都内表層水の薬剤耐性菌の調査と薬剤耐性菌についての知識の普及活動
第2回AMR対策普及啓発活動 文部科学大臣賞薬剤耐性菌の環境への広がりは予想以上。
人の健康への「リスク評価法」の確立が、今後の課題
臨床で使用された抗菌薬が、人や動物から環境へ
調査された結果、どのようなことが分かりましたか?
西川氏 今回、多くの調査地点からSAM20、CLR15の耐性菌が検出されました。同剤とも抗菌スペクトラムが広く、臨床で使用頻度が高い薬剤です。さらに日本での発売は、アンピシリンが1965年、アンピシリンとスルバクタムの合剤は1994年、クラリスロマイシンは1991年と、いずれも長期間使われています。
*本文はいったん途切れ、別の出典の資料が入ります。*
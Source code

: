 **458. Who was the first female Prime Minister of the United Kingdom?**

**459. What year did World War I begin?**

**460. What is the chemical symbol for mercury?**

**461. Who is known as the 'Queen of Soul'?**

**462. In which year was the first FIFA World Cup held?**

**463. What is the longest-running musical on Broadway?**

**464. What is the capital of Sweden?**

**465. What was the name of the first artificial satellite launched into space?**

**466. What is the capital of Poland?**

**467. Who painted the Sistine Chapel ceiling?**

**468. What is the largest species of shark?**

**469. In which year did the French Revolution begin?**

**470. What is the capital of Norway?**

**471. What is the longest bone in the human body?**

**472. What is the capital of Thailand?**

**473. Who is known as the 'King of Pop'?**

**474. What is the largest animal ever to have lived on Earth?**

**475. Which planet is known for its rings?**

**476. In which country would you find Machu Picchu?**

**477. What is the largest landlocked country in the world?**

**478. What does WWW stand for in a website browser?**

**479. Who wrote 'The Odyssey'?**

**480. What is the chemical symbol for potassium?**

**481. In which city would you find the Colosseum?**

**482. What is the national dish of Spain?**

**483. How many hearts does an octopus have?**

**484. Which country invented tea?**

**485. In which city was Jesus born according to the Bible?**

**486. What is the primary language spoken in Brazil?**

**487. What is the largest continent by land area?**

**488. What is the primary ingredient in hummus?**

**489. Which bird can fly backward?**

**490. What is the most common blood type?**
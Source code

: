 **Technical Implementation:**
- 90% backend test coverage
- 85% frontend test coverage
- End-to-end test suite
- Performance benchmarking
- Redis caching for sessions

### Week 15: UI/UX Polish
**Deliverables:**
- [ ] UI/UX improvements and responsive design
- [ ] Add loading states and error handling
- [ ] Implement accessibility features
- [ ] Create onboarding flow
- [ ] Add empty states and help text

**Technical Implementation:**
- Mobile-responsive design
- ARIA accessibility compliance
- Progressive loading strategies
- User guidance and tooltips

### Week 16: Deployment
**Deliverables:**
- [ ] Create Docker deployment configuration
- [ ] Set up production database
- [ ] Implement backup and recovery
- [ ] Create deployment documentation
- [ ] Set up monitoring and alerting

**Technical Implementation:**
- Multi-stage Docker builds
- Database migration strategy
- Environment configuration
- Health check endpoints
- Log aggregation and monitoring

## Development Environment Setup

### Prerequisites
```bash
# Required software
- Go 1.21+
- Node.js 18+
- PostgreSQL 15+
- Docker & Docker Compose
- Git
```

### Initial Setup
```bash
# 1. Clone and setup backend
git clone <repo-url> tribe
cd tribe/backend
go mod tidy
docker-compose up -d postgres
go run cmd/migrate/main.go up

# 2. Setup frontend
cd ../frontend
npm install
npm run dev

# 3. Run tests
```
環境中の薬剤耐性についてはさまざまな議論があります。人が薬剤を使用する前から薬剤に対して自然耐性がある菌の存在も報告されています。しかし、今回の研究で、長期間広く臨床で使われてきた薬剤に対する耐性菌が多くの調査地点で検出されたことに加え、東京への人口集中による表層水への環境負荷が極めて高いことを考えると、人為的な汚染の影響も考えるべきではないかと思います。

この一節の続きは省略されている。